Adolescent moodiness, or Bipolar Disorder?

March 19, 2019

Bipolar

Does your teen have intense mood swings? Does his/her behavior change dramatically often? Does your teen go from extreme excitement to a heavy low? Are these variations in mood different from what you see in their friends and other teens you know? Frequent moodiness can often be attributed to normal adolescent development, but when “normal” behavior is accompanied by a list of other disruptive behavior changes, there may be something more going on. If unexplained extreme mood changes are affecting your teen at school and home, they may have bipolar disorder.

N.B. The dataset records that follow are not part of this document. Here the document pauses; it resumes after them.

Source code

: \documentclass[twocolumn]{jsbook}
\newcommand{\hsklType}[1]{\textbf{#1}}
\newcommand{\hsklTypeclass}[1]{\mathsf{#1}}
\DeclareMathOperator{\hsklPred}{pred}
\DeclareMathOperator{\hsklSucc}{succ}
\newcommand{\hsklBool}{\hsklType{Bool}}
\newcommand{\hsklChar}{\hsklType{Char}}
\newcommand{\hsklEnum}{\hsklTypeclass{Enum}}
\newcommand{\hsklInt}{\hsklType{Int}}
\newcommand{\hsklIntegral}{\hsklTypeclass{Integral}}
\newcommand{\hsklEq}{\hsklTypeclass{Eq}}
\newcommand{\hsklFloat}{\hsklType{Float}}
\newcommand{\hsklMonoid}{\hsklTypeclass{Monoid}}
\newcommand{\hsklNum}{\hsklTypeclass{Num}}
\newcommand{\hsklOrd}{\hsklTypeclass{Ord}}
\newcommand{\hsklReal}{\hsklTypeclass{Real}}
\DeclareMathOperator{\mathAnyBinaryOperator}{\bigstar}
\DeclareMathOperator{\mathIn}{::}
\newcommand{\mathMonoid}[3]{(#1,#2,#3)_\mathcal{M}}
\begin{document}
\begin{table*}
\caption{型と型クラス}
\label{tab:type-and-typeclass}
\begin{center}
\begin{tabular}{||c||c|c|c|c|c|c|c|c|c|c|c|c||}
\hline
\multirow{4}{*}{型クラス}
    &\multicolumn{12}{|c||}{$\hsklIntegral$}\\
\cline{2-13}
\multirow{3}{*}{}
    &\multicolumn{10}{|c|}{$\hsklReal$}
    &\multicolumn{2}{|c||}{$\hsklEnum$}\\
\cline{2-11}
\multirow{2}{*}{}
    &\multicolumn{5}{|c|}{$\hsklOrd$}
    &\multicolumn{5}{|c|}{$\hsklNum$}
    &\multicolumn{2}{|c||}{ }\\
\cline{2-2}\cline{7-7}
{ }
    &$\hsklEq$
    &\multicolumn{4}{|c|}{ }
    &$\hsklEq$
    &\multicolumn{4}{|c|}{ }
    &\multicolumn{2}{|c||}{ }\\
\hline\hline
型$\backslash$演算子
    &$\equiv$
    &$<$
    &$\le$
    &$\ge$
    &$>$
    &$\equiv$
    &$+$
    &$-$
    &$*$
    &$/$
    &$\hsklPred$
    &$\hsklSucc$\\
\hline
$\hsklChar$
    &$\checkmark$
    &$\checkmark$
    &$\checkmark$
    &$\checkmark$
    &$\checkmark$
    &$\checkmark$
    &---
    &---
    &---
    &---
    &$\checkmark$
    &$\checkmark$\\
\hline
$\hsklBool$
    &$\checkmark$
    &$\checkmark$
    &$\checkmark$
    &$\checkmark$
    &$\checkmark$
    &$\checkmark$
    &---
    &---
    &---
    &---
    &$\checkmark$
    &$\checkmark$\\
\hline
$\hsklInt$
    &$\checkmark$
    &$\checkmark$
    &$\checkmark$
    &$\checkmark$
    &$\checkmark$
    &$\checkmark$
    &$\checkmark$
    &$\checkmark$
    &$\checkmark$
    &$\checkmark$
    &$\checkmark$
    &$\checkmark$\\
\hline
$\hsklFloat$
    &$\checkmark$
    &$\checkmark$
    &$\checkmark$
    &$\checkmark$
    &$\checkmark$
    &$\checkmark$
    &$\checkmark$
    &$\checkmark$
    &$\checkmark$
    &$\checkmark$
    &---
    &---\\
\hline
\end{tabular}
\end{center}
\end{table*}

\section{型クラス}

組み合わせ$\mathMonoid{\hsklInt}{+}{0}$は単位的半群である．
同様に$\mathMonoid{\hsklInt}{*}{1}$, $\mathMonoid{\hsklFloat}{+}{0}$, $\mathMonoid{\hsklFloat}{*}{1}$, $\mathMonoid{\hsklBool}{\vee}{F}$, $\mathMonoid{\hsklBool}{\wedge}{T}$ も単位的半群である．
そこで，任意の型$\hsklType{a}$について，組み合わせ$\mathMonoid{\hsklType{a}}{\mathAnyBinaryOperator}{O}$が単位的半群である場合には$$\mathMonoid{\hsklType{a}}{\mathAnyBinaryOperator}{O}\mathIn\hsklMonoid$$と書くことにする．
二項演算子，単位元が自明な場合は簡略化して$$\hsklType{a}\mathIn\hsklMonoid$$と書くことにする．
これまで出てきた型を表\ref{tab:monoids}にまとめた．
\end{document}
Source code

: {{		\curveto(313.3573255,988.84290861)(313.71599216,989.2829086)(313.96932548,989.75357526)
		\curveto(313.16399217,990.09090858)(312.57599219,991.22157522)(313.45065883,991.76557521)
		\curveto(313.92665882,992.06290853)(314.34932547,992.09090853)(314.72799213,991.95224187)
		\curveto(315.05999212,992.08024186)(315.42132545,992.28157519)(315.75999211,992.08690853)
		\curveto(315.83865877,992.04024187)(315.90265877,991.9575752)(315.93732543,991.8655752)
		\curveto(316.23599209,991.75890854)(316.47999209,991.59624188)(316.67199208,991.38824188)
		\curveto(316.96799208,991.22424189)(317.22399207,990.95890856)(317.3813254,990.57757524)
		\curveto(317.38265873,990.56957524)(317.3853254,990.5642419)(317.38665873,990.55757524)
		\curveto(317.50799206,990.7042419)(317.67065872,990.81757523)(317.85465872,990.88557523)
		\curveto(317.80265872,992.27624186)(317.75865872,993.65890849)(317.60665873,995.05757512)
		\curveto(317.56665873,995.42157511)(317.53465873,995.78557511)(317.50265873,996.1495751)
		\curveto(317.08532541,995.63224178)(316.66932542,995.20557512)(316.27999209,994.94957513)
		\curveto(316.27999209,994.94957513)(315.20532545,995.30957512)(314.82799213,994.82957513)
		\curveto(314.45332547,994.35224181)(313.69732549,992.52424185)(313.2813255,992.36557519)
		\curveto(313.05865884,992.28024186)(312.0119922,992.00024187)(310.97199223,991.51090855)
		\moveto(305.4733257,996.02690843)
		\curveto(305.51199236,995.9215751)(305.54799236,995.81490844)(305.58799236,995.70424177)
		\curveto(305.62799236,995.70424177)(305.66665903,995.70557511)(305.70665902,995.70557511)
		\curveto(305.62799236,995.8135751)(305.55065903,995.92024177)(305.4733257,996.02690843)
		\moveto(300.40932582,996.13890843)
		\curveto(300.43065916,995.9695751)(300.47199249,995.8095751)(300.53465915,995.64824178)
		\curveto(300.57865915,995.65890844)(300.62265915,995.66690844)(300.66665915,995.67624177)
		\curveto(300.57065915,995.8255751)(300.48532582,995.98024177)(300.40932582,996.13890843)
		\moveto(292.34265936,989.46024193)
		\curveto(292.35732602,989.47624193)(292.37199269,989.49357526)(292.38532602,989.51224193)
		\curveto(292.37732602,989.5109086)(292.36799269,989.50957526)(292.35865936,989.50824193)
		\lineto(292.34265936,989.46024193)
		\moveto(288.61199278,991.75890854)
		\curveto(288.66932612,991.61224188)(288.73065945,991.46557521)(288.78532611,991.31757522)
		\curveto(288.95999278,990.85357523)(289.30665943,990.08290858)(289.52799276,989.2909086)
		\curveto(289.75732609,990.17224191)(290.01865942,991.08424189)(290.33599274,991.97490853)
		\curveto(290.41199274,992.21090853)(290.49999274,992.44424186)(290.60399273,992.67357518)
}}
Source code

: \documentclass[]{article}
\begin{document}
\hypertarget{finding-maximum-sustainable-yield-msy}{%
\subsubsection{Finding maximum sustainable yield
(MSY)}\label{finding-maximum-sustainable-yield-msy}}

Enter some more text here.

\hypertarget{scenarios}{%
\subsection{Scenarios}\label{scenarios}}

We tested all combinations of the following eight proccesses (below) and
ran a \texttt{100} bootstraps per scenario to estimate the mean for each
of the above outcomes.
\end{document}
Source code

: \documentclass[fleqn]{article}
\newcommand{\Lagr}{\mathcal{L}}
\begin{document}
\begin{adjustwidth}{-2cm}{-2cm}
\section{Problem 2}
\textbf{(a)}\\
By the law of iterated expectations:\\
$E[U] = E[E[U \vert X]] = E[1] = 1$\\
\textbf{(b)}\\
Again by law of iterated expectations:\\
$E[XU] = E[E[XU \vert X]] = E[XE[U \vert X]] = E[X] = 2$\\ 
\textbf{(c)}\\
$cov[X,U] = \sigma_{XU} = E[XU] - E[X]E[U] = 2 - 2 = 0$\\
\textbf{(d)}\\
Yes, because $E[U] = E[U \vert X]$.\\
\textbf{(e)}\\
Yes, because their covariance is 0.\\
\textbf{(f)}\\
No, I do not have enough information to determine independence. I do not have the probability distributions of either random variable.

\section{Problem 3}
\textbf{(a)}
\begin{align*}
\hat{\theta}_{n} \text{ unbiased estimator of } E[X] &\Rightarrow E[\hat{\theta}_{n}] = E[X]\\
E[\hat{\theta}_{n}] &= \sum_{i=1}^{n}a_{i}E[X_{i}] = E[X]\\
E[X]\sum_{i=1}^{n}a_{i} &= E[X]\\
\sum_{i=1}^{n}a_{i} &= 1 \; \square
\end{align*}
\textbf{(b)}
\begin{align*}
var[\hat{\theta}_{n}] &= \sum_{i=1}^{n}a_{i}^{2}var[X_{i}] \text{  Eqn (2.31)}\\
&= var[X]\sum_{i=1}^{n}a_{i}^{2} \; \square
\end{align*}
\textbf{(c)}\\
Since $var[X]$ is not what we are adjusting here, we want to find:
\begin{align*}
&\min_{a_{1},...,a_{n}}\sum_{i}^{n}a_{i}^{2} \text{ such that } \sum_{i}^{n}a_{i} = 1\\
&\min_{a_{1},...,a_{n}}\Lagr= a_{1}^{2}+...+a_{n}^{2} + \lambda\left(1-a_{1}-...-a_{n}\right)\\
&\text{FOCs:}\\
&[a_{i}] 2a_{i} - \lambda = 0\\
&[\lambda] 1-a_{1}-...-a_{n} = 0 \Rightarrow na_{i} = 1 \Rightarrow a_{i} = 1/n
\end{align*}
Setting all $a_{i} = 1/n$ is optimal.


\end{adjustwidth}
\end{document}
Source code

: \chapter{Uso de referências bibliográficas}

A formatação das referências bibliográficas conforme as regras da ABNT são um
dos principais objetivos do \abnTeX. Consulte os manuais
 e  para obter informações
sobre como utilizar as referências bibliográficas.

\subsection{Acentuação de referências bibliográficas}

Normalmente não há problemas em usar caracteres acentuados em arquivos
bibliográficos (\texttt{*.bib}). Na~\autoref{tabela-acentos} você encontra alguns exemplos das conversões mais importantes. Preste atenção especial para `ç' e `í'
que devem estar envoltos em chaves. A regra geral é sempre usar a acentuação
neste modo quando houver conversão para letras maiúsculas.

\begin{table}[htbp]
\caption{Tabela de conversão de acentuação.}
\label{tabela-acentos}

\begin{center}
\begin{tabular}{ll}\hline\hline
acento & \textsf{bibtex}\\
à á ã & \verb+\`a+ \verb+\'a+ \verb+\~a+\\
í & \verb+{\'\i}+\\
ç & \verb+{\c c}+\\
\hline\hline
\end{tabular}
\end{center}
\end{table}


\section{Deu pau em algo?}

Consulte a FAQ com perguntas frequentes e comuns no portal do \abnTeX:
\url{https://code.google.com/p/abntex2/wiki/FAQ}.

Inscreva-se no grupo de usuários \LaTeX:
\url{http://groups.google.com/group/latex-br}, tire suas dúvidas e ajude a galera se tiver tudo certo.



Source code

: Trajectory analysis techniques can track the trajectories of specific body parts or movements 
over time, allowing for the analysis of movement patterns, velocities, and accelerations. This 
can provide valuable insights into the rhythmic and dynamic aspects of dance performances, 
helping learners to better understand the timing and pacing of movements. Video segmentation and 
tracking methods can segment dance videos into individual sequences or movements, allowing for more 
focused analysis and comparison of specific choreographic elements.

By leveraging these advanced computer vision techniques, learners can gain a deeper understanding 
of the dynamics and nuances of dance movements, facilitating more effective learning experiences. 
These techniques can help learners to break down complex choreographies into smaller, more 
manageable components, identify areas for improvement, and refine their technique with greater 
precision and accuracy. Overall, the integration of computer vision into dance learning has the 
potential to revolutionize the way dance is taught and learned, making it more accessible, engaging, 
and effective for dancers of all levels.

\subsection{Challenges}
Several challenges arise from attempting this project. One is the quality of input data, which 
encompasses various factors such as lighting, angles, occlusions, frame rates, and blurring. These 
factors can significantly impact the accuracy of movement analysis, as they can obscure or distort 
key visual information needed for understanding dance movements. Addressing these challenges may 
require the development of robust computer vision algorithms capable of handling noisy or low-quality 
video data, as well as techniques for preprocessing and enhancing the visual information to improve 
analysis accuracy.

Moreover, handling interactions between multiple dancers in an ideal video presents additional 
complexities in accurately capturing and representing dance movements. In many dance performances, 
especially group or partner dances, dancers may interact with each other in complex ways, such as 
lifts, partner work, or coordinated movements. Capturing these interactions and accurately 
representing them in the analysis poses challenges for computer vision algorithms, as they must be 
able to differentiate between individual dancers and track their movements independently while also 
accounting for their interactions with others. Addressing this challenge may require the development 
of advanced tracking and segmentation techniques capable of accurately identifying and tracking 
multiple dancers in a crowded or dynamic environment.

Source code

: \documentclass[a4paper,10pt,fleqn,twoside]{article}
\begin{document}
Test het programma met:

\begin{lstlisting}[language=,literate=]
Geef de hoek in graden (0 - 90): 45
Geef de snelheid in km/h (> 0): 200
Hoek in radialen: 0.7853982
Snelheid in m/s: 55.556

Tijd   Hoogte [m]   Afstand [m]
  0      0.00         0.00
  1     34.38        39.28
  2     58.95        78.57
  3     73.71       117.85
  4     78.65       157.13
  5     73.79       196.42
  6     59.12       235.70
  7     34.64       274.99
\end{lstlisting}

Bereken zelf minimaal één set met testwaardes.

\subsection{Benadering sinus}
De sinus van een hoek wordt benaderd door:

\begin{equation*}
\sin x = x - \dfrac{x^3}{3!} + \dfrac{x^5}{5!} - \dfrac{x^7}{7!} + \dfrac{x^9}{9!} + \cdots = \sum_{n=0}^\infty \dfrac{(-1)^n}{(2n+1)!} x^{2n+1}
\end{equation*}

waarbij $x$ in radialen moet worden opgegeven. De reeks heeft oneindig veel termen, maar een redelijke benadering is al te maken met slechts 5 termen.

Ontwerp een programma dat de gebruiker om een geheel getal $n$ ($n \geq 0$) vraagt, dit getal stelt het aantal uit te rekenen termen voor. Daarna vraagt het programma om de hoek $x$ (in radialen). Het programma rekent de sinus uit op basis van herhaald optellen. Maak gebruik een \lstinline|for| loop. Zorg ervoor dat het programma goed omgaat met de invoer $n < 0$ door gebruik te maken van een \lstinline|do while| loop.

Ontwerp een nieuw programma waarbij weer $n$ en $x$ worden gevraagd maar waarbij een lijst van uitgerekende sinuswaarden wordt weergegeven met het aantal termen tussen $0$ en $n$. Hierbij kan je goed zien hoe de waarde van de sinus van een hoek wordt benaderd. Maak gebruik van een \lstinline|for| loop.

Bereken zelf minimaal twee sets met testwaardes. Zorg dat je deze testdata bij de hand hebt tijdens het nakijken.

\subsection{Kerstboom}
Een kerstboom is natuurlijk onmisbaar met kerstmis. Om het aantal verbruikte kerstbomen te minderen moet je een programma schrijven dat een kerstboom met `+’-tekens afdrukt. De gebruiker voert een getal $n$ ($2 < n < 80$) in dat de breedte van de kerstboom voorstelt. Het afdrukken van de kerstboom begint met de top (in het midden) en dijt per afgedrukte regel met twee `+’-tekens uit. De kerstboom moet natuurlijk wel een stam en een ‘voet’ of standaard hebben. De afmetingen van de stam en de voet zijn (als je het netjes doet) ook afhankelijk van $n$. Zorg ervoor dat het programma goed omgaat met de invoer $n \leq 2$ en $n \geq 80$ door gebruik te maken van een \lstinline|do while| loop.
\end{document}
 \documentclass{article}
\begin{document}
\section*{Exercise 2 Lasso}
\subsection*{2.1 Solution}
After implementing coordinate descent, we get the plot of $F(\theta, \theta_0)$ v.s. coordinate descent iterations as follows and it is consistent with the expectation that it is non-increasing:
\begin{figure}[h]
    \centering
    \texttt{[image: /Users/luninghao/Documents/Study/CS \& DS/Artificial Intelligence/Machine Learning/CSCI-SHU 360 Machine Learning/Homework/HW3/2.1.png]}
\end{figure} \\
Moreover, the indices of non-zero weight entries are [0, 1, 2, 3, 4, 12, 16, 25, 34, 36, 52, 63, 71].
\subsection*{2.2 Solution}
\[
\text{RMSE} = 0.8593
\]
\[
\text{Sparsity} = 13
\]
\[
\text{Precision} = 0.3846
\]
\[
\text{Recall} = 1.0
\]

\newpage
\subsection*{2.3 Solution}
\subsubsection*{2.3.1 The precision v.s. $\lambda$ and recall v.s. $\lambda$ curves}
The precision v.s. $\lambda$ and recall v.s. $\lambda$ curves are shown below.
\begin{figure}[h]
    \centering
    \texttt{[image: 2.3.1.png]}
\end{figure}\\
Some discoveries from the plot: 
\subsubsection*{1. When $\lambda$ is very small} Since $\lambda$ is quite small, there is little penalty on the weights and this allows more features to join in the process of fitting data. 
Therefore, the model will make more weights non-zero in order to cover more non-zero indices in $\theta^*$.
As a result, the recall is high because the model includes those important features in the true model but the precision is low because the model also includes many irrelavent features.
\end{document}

Bipolar disorder is a serious mental condition that causes radical mood swings. It usually appears in the late teen or early adult years and is marked by periods of manic and depressive episodes. Doctors aren’t sure what causes the disorder, but it is thought to be a combination of genetics, brain function, and environment. These episodes are not the usual ups and downs experienced by adolescents. They are more extreme and accompanied by other symptoms like changes in sleep patterns, eating habits, energy, and focusing ability. These symptoms can be so overwhelming that the youth finds it difficult to function normally at school and in daily life. Both types of episodes can affect judgement, thinking, and social behavior often causing embarrassment and serious problems.

A manic episode (the high) is a period of extreme happiness and excessive energy that lasts at least a week. Teens may have a short temper, talk very fast, be unable to focus, be unable to sleep but not feel tired, do risky or compulsive things, or become overly sexual. The behavior is so extreme it interferes with daily life.
A depressive episode (the low) is a period of intense sadness or depression that also continues for multiple weeks. Teens may feel down, worthless or empty, have little energy, complain of physical symptoms like stomach aches or headaches, have changes in eating and sleeping patterns, be indecisive, lose interest in friends and activities, and may have thoughts of death or suicide.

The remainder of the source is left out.